== Exercise brief ==
Send back the entries below exactly as they appear.

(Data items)
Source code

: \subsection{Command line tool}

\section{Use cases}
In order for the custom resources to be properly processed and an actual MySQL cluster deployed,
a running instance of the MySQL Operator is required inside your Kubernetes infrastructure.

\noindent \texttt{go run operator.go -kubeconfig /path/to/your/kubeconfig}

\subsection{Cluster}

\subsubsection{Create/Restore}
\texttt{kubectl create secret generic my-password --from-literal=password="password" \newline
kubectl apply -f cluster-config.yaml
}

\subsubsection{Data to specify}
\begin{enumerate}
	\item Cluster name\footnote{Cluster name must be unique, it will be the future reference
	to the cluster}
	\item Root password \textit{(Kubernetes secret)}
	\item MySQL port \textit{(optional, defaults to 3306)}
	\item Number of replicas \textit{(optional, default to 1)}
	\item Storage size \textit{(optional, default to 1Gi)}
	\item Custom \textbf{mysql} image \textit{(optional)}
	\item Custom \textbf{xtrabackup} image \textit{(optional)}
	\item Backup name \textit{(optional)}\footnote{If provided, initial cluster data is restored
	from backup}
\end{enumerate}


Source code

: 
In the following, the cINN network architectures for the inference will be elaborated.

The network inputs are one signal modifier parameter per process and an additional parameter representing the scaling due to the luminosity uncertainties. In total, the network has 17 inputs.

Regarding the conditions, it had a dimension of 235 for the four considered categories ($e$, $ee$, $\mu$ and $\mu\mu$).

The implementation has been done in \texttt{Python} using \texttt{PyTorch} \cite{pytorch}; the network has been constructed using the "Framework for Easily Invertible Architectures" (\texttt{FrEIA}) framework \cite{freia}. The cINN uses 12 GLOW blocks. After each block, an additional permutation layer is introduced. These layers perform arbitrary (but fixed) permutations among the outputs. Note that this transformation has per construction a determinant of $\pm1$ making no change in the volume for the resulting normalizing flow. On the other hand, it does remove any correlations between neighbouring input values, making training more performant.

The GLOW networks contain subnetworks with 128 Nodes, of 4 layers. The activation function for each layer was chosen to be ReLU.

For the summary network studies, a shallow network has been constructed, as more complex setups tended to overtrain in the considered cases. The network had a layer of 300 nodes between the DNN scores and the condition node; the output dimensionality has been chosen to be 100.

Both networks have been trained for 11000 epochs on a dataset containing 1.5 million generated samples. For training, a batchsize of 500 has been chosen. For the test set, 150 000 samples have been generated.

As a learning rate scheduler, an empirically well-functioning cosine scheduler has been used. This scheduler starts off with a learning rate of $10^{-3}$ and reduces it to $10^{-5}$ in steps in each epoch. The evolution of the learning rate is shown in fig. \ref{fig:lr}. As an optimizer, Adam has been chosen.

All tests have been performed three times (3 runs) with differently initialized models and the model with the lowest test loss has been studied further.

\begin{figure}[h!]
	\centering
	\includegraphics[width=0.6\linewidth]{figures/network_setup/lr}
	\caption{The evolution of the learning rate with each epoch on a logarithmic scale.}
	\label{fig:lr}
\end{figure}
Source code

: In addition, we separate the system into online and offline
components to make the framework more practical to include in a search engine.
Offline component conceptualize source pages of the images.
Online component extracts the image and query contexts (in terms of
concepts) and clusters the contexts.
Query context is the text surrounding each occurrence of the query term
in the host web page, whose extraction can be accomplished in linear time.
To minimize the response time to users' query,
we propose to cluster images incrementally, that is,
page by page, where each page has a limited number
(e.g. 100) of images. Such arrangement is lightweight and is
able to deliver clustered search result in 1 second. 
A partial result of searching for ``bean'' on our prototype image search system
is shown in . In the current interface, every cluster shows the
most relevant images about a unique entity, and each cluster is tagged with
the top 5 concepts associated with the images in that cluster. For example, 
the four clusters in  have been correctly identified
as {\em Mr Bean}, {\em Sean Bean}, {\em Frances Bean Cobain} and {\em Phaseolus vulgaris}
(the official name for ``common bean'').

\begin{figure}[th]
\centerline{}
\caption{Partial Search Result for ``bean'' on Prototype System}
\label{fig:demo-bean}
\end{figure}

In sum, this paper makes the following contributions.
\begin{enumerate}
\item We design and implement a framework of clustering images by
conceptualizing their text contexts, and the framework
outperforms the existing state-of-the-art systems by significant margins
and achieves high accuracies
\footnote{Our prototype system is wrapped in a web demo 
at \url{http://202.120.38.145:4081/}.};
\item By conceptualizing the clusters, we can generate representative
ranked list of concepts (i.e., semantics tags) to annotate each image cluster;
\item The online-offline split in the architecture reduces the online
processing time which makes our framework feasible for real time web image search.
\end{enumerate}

== Answer box ==
Source code

: \subsection{Command line tool}

\section{Use cases}
In order for the custom resources to be properly processed and an actual MySQL cluster deployed,
a running instance of the MySQL Operator is required inside your Kubernetes infrastructure.

\noindent \texttt{go run operator.go -kubeconfig /path/to/your/kubeconfig}

\subsection{Cluster}

\subsubsection{Create/Restore}
\texttt{kubectl create secret generic my-password --from-literal=password="password" \newline
kubectl apply -f cluster-config.yaml
}

\subsubsection{Data to specify}
\begin{enumerate}
	\item Cluster name\footnote{Cluster name must be unique, it will be the future reference
	to the cluster}
	\item Root password \textit{(Kubernetes secret)}
	\item MySQL port \textit{(optional, defaults to 3306)}
	\item Number of replicas \textit{(optional, default to 1)}
	\item Storage size \textit{(optional, default to 1Gi)}
	\item Custom \textbf{mysql} image \textit{(optional)}
	\item Custom \textbf{xtrabackup} image \textit{(optional)}
	\item Backup name \textit{(optional)}\footnote{If provided, initial cluster data is restored
	from backup}
\end{enumerate}


Source code

: 
In the following, the cINN network architectures for the inference will be elaborated.

The network inputs are one signal modifier parameter per process and an additional parameter representing the scaling due to the luminosity uncertainties. In total, the network has 17 inputs.

Regarding the conditions, it had a dimension of 235 for the four considered categories ($e$, $ee$, $\mu$ and $\mu\mu$).

The implementation has been done in \texttt{Python} using \texttt{PyTorch} \cite{pytorch}; the network has been constructed using the "Framework for Easily Invertible Architectures" (\texttt{FrEIA}) framework \cite{freia}. The cINN uses 12 GLOW blocks. After each block, an additional permutation layer is introduced. These layers perform arbitrary (but fixed) permutations among the outputs. Note that this transformation has per construction a determinant of $\pm1$ making no change in the volume for the resulting normalizing flow. On the other hand, it does remove any correlations between neighbouring input values, making training more performant.

The GLOW networks contain subnetworks with 128 Nodes, of 4 layers. The activation function for each layer was chosen to be ReLU.

For the summary network studies, a shallow network has been constructed, as more complex setups tended to overtrain in the considered cases. The network had a layer of 300 nodes between the DNN scores and the condition node; the output dimensionality has been chosen to be 100.

Both networks have been trained for 11000 epochs on a dataset containing 1.5 million generated samples. For training, a batchsize of 500 has been chosen. For the test set, 150 000 samples have been generated.

As a learning rate scheduler, an empirically well-functioning cosine scheduler has been used. This scheduler starts off with a learning rate of $10^{-3}$ and reduces it to $10^{-5}$ in steps in each epoch. The evolution of the learning rate is shown in fig. \ref{fig:lr}. As an optimizer, Adam has been chosen.

All tests have been performed three times (3 runs) with differently initialized models and the model with the lowest test loss has been studied further.

\begin{figure}[h!]
	\centering
	\includegraphics[width=0.6\linewidth]{figures/network_setup/lr}
	\caption{The evolution of the learning rate with each epoch on a logarithmic scale.}
	\label{fig:lr}
\end{figure}
Source code

: In addition, we separate the system into online and offline
components to make the framework more practical to include in a search engine.
Offline component conceptualize source pages of the images.
Online component extracts the image and query contexts (in terms of
concepts) and clusters the contexts.
Query context is the text surrounding each occurrence of the query term
in the host web page, whose extraction can be accomplished in linear time.
To minimize the response time to users' query,
we propose to cluster images incrementally, that is,
page by page, where each page has a limited number
(e.g. 100) of images. Such arrangement is lightweight and is
able to deliver clustered search result in 1 second. 
A partial result of searching for ``bean'' on our prototype image search system
is shown in . In the current interface, every cluster shows the
most relevant images about a unique entity, and each cluster is tagged with
the top 5 concepts associated with the images in that cluster. For example, 
the four clusters in  have been correctly identified
as {\em Mr Bean}, {\em Sean Bean}, {\em Frances Bean Cobain} and {\em Phaseolus vulgaris}
(the official name for ``common bean'').

\begin{figure}[th]
\centerline{}
\caption{Partial Search Result for ``bean'' on Prototype System}
\label{fig:demo-bean}
\end{figure}

In sum, this paper makes the following contributions.
\begin{enumerate}
\item We design and implement a framework of clustering images by
conceptualizing their text contexts, and the framework
outperforms the existing state-of-the-art systems by significant margins
and achieves high accuracies
\footnote{Our prototype system is wrapped in a web demo 
at \url{http://202.120.38.145:4081/}.};
\item By conceptualizing the clusters, we can generate representative
ranked list of concepts (i.e., semantics tags) to annotate each image cluster;
\item The online-offline split in the architecture reduces the online
processing time which makes our framework feasible for real time web image search.
\end{enumerate}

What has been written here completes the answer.